▶ **What to do**
Please retype all of the following entries exactly.

(Source texts of formatted documents)
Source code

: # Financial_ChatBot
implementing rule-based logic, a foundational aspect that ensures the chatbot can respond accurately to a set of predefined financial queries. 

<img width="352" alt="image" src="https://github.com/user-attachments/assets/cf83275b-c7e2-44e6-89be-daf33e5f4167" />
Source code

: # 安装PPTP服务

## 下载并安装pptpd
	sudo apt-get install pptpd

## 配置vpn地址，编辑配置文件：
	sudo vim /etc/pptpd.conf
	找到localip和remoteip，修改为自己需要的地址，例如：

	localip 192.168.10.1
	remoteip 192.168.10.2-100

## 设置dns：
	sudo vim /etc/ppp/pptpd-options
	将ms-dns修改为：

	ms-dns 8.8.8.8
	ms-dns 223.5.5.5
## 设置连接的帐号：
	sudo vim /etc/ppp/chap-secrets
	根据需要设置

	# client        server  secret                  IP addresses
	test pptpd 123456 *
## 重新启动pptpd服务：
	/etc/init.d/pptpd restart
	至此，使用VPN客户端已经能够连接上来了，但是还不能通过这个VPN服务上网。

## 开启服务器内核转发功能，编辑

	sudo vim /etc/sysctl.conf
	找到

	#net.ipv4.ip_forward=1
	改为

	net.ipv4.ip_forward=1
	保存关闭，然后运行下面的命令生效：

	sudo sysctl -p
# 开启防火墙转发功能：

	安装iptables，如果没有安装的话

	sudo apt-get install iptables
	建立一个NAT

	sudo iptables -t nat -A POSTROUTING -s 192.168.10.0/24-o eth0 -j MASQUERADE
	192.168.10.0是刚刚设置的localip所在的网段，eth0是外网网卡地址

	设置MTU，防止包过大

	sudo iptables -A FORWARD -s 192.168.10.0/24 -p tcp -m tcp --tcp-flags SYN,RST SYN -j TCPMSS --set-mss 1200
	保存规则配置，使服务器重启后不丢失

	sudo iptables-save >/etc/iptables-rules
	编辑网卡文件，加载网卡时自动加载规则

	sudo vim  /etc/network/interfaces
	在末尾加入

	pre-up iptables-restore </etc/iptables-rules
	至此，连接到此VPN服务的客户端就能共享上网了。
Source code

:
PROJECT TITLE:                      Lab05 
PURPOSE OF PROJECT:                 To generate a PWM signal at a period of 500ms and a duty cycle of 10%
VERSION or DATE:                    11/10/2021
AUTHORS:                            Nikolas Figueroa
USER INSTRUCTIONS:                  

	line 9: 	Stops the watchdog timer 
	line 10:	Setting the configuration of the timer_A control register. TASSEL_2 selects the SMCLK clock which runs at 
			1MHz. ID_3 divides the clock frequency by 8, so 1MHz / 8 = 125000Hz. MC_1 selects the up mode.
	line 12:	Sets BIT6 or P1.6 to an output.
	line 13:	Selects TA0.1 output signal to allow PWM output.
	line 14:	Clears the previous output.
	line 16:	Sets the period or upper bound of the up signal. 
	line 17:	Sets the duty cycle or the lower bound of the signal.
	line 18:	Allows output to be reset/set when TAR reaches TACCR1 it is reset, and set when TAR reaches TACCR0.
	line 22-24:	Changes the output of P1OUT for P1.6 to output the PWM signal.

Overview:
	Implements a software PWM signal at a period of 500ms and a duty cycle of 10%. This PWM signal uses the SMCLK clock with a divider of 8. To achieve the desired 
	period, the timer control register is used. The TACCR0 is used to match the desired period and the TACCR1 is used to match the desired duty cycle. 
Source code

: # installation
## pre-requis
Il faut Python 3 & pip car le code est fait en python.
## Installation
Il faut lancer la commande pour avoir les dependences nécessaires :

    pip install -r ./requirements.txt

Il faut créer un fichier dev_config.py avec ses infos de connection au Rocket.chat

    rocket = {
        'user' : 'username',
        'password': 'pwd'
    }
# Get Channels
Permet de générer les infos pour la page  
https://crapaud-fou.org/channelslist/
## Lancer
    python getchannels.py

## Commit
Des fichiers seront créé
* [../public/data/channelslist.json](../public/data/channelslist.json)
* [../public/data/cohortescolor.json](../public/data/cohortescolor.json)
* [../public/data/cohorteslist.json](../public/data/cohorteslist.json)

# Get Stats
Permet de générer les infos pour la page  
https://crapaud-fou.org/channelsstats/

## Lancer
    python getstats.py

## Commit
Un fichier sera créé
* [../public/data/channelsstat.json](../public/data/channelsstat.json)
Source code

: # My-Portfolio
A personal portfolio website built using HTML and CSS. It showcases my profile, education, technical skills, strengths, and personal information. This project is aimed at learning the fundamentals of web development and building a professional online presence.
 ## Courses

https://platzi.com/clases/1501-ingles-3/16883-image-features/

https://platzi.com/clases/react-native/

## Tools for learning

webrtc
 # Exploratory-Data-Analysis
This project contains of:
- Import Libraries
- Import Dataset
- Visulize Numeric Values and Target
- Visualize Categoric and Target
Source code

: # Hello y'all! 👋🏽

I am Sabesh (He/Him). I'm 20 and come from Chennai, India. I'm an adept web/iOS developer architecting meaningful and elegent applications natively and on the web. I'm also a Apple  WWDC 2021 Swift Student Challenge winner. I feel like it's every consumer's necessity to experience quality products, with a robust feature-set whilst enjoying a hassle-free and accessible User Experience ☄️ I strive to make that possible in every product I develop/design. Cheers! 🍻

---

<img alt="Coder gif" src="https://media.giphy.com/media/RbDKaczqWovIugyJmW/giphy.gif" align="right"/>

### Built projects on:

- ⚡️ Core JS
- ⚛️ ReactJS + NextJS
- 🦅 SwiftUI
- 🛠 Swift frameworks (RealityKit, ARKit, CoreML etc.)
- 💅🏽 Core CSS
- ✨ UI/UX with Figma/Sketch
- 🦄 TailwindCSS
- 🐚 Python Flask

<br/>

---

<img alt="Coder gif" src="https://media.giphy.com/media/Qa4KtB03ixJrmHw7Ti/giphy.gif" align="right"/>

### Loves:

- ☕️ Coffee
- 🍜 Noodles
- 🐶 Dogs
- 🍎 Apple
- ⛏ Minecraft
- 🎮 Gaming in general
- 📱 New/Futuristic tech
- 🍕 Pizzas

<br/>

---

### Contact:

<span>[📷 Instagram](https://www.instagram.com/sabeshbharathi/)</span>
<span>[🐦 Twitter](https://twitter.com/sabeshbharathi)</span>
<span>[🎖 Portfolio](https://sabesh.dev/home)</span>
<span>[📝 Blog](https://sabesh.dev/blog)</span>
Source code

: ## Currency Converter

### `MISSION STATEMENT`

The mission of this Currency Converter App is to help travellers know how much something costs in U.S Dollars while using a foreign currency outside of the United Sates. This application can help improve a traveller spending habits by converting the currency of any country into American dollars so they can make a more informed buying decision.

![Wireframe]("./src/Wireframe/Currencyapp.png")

▶ **Answer for this exercise**
Source code

: # Financial_ChatBot
implementing rule-based logic, a foundational aspect that ensures the chatbot can respond accurately to a set of predefined financial queries. 

<img width="352" alt="image" src="https://github.com/user-attachments/assets/cf83275b-c7e2-44e6-89be-daf33e5f4167" />
Source code

: # 安装PPTP服务

## 下载并安装pptpd
	sudo apt-get install pptpd

## 配置vpn地址，编辑配置文件：
	sudo vim /etc/pptpd.conf
	找到localip和remoteip，修改为自己需要的地址，例如：

	localip 192.168.10.1
	remoteip 192.168.10.2-100

## 设置dns：
	sudo vim /etc/ppp/pptpd-options
	将ms-dns修改为：

	ms-dns 8.8.8.8
	ms-dns 223.5.5.5
## 设置连接的帐号：
	sudo vim /etc/ppp/chap-secrets
	根据需要设置

	# client        server  secret                  IP addresses
	test pptpd 123456 *
## 重新启动pptpd服务：
	/etc/init.d/pptpd restart
	至此，使用VPN客户端已经能够连接上来了，但是还不能通过这个VPN服务上网。

## 开启服务器内核转发功能，编辑

	sudo vim /etc/sysctl.conf
	找到

	#net.ipv4.ip_forward=1
	改为

	net.ipv4.ip_forward=1
	保存关闭，然后运行下面的命令生效：

	sudo sysctl -p
# 开启防火墙转发功能：

	安装iptables，如果没有安装的话

	sudo apt-get install iptables
	建立一个NAT

	sudo iptables -t nat -A POSTROUTING -s 192.168.10.0/24-o eth0 -j MASQUERADE
	192.168.10.0是刚刚设置的localip所在的网段，eth0是外网网卡地址

	设置MTU，防止包过大

	sudo iptables -A FORWARD -s 192.168.10.0/24 -p tcp -m tcp --tcp-flags SYN,RST SYN -j TCPMSS --set-mss 1200
	保存规则配置，使服务器重启后不丢失

	sudo iptables-save >/etc/iptables-rules
	编辑网卡文件，加载网卡时自动加载规则

	sudo vim  /etc/network/interfaces
	在末尾加入

	pre-up iptables-restore </etc/iptables-rules
	至此，连接到此VPN服务的客户端就能共享上网了。
Source code

:
PROJECT TITLE:                      Lab05 
PURPOSE OF PROJECT:                 To generate a PWM signal at a period of 500ms and a duty cycle of 10%
VERSION or DATE:                    11/10/2021
AUTHORS:                            Nikolas Figueroa
USER INSTRUCTIONS:                  

	line 9: 	Stops the watchdog timer 
	line 10:	Setting the configuration of the timer_A control register. TASSEL_2 selects the SMCLK clock which runs at 
			1MHz. ID_3 divides the clock frequency by 8, so 1MHz / 8 = 125000Hz. MC_1 selects the up mode.
	line 12:	Sets BIT6 or P1.6 to an output.
	line 13:	Selects TA0.1 output signal to allow PWM output.
	line 14:	Clears the previous output.
	line 16:	Sets the period or upper bound of the up signal. 
	line 17:	Sets the duty cycle or the lower bound of the signal.
	line 18:	Allows output to be reset/set when TAR reaches TACCR1 it is reset, and set when TAR reaches TACCR0.
	line 22-24:	Changes the output of P1OUT for P1.6 to output the PWM signal.

Overview:
	Implements a software PWM signal at a period of 500ms and a duty cycle of 10%. This PWM signal uses the SMCLK clock with a divider of 8. To achieve the desired 
	period, the timer control register is used. The TACCR0 is used to match the desired period and the TACCR1 is used to match the desired duty cycle. 
Source code

: # installation
## pre-requis
Il faut Python 3 & pip car le code est fait en python.
## Installation
Il faut lancer la commande pour avoir les dependences nécessaires :

    pip install -r ./requirements.txt

Il faut créer un fichier dev_config.py avec ses infos de connection au Rocket.chat

    rocket = {
        'user' : 'username',
        'password': 'pwd'
    }
# Get Channels
Permet de générer les infos pour la page  
https://crapaud-fou.org/channelslist/
## Lancer
    python getchannels.py

## Commit
Des fichiers seront créé
* [../public/data/channelslist.json](../public/data/channelslist.json)
* [../public/data/cohortescolor.json](../public/data/cohortescolor.json)
* [../public/data/cohorteslist.json](../public/data/cohorteslist.json)

# Get Stats
Permet de générer les infos pour la page  
https://crapaud-fou.org/channelsstats/

## Lancer
    python getstats.py

## Commit
Un fichier sera créé
* [../public/data/channelsstat.json](../public/data/channelsstat.json)
Source code

: # My-Portfolio
A personal portfolio website built using HTML and CSS. It showcases my profile, education, technical skills, strengths, and personal information. This project is aimed at learning the fundamentals of web development and building a professional online presence.
 ## Courses

https://platzi.com/clases/1501-ingles-3/16883-image-features/

https://platzi.com/clases/react-native/

## Tools for learning

webrtc
 # Exploratory-Data-Analysis
This project contains of:
- Import Libraries
- Import Dataset
- Visulize Numeric Values and Target
- Visualize Categoric and Target
Source code

: # Hello y'all! 👋🏽

I am Sabesh (He/Him). I'm 20 and come from Chennai, India. I'm an adept web/iOS developer architecting meaningful and elegent applications natively and on the web. I'm also a Apple  WWDC 2021 Swift Student Challenge winner. I feel like it's every consumer's necessity to experience quality products, with a robust feature-set whilst enjoying a hassle-free and accessible User Experience ☄️ I strive to make that possible in every product I develop/design. Cheers! 🍻

---

<img alt="Coder gif" src="https://media.giphy.com/media/RbDKaczqWovIugyJmW/giphy.gif" align="right"/>

### Built projects on:

- ⚡️ Core JS
- ⚛️ ReactJS + NextJS
- 🦅 SwiftUI
- 🛠 Swift frameworks (RealityKit, ARKit, CoreML etc.)
- 💅🏽 Core CSS
- ✨ UI/UX with Figma/Sketch
- 🦄 TailwindCSS
- 🐚 Python Flask

<br/>

---

<img alt="Coder gif" src="https://media.giphy.com/media/Qa4KtB03ixJrmHw7Ti/giphy.gif" align="right"/>

### Loves:

- ☕️ Coffee
- 🍜 Noodles
- 🐶 Dogs
- 🍎 Apple
- ⛏ Minecraft
- 🎮 Gaming in general
- 📱 New/Futuristic tech
- 🍕 Pizzas

<br/>

---

### Contact:

<span>[📷 Instagram](https://www.instagram.com/sabeshbharathi/)</span>
<span>[🐦 Twitter](https://twitter.com/sabeshbharathi)</span>
<span>[🎖 Portfolio](https://sabesh.dev/home)</span>
<span>[📝 Blog](https://sabesh.dev/blog)</span>
Source code

: ## Currency Converter

### `MISSION STATEMENT`

The mission of this Currency Converter App is to help travellers know how much something costs in U.S Dollars while using a foreign currency outside of the United Sates. This application can help improve a traveller spending habits by converting the currency of any country into American dollars so they can make a more informed buying decision.

![Wireframe]("./src/Wireframe/Currencyapp.png")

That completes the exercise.